1. A Connecticut Yankee in Lincoln's Cabinet: Navy Secretary Gideon Welles Chronicles the Civil War edited by J. Ronald Spencer (Acorn Club - Wesleyan UP, 2014).
This book consists of Spencer's selections of 250 diary excerpts from the war years, organized into ten chapters by theme. The editor contributes general and chapter introductions, footnotes, pieces of transitional narrative, and the afterword. Those wanting the full diary should grab a copy of the Gienapp edition.
2. A Gunner in Lee's Army: The Civil War Letters of Thomas Henry Carter edited by Graham T. Dozier (UNC Pr, 2014).

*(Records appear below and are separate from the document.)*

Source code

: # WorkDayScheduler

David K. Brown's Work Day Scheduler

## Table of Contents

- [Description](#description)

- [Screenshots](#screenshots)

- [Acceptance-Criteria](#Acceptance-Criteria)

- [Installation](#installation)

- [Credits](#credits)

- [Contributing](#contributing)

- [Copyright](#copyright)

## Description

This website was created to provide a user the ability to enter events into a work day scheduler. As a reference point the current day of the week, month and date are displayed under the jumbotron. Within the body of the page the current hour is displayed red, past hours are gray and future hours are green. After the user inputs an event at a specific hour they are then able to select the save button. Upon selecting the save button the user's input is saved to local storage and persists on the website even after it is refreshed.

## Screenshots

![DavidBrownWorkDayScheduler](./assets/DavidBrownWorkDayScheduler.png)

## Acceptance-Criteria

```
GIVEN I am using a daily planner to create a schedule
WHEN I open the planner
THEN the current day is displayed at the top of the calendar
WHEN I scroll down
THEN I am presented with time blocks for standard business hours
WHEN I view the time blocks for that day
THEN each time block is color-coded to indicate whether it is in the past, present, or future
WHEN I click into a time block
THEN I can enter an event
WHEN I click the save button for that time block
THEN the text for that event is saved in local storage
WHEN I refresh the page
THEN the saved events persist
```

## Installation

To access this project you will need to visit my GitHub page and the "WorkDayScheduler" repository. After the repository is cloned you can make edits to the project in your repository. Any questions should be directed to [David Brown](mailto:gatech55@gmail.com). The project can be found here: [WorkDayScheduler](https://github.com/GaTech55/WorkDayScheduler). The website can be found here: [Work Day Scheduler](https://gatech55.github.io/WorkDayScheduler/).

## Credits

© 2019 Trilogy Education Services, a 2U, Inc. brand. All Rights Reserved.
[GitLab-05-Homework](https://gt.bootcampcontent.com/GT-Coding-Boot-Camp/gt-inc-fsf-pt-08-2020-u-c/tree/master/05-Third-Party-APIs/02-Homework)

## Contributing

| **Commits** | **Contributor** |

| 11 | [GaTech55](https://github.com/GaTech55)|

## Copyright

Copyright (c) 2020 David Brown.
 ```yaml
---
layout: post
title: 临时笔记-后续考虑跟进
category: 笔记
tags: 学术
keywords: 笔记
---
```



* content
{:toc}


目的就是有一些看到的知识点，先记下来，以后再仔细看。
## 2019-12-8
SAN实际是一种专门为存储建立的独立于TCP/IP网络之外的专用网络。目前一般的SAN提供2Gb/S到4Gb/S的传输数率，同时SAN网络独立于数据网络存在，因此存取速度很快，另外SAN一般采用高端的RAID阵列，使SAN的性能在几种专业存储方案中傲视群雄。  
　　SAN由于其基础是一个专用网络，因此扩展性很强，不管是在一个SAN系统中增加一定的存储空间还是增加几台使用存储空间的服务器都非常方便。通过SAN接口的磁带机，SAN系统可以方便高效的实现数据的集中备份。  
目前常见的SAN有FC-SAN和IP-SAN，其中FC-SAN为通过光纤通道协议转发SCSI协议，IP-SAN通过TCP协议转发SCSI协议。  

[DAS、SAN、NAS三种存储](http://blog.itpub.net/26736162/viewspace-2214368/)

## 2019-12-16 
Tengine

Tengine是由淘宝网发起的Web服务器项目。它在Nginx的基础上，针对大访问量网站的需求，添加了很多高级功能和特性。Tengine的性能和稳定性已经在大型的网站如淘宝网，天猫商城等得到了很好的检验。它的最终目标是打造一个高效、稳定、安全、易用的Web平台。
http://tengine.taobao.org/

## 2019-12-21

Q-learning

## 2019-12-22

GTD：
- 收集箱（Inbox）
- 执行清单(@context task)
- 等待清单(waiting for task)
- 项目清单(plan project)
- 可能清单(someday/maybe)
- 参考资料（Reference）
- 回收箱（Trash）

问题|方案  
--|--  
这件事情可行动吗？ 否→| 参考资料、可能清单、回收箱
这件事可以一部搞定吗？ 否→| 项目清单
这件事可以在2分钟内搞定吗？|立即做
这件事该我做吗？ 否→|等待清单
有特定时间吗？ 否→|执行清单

Rising from battery to battalion commander, Carter was one of the stars of the ANV artillery service. Drawn from his extensive military experiences, the writings collected in the book (in the form of 100 letters home to his wife) serve as important primary source material. Keen commentary on high ranking ANV officers, campaigns fought, and home front issues are cited as key strengths of the letters.
3. The Coal River Valley in the Civil War: West Virginia Mountains, 1861 by Michael B. Graham (The Hist Pr, 2014).
Students of the 1861 campaigns in western Virginia should be excited about this promising looking study, which covers a number of obscure clashes (e.g. Boone Court House, Coal River, Pond Fork, and Kanawha Gap) fought along the economically important Coal River watershed. I was pleased to find that the author commissioned some really nice maps, as well.